Segment Start: Given records

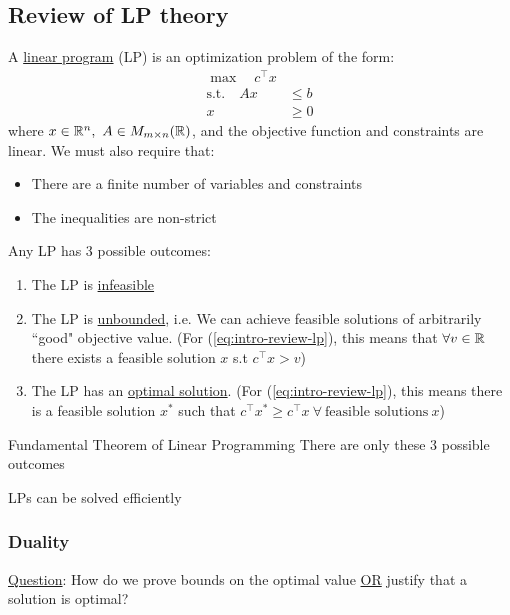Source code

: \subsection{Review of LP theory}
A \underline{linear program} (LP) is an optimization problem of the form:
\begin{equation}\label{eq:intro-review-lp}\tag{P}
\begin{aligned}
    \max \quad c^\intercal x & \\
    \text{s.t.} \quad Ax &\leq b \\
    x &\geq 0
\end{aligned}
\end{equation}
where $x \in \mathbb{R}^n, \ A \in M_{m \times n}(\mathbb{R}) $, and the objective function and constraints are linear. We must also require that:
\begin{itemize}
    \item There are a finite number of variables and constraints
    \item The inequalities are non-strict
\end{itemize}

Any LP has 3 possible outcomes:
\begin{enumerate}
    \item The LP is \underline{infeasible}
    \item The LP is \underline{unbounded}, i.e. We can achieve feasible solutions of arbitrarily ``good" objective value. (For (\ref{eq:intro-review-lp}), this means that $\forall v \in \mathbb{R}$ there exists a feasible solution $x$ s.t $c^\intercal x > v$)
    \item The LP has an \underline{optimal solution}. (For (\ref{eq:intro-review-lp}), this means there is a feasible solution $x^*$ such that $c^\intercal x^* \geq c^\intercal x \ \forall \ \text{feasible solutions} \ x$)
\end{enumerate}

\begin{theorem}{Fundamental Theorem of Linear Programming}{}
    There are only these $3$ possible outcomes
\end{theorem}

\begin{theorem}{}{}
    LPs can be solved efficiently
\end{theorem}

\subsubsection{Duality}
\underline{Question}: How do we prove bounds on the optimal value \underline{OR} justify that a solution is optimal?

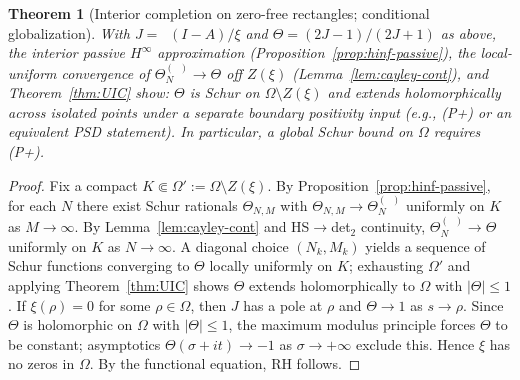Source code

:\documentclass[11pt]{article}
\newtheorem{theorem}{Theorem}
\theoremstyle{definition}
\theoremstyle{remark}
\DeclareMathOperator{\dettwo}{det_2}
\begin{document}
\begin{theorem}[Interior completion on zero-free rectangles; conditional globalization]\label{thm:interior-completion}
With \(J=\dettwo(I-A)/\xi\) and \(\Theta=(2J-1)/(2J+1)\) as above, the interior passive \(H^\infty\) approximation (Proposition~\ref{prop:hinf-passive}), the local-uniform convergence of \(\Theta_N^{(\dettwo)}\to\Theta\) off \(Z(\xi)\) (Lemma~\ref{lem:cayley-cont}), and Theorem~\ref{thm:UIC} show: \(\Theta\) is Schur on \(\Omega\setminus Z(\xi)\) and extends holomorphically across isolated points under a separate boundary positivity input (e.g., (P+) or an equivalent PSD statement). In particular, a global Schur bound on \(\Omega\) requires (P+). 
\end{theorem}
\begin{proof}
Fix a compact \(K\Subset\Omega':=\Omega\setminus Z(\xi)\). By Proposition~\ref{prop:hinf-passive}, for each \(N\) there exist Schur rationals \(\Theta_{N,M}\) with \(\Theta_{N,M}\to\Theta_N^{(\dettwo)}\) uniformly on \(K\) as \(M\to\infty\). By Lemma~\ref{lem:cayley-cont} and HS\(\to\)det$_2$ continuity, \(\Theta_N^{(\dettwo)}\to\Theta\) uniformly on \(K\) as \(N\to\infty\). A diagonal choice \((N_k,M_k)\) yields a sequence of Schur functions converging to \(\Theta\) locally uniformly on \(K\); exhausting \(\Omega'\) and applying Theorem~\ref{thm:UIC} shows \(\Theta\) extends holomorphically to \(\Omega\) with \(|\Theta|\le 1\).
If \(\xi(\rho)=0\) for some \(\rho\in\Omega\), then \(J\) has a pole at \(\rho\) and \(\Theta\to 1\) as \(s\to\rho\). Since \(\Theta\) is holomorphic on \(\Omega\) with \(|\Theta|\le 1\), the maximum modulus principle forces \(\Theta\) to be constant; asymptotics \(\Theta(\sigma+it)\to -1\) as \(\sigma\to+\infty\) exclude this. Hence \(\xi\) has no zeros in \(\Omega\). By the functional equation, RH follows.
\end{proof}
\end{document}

Segment End: Given records

Show a copy of each line from the records above in which the string "mathbb" occurs.

Output below.
where $x \in \mathbb{R}^n, \ A \in M_{m \times n}(\mathbb{R}) $, and the objective function and constraints are linear. We must also require that:
    \item The LP is \underline{unbounded}, i.e. We can achieve feasible solutions of arbitrarily ``good" objective value. (For (\ref{eq:intro-review-lp}), this means that $\forall v \in \mathbb{R}$ there exists a feasible solution $x$ s.t $c^\intercal x > v$)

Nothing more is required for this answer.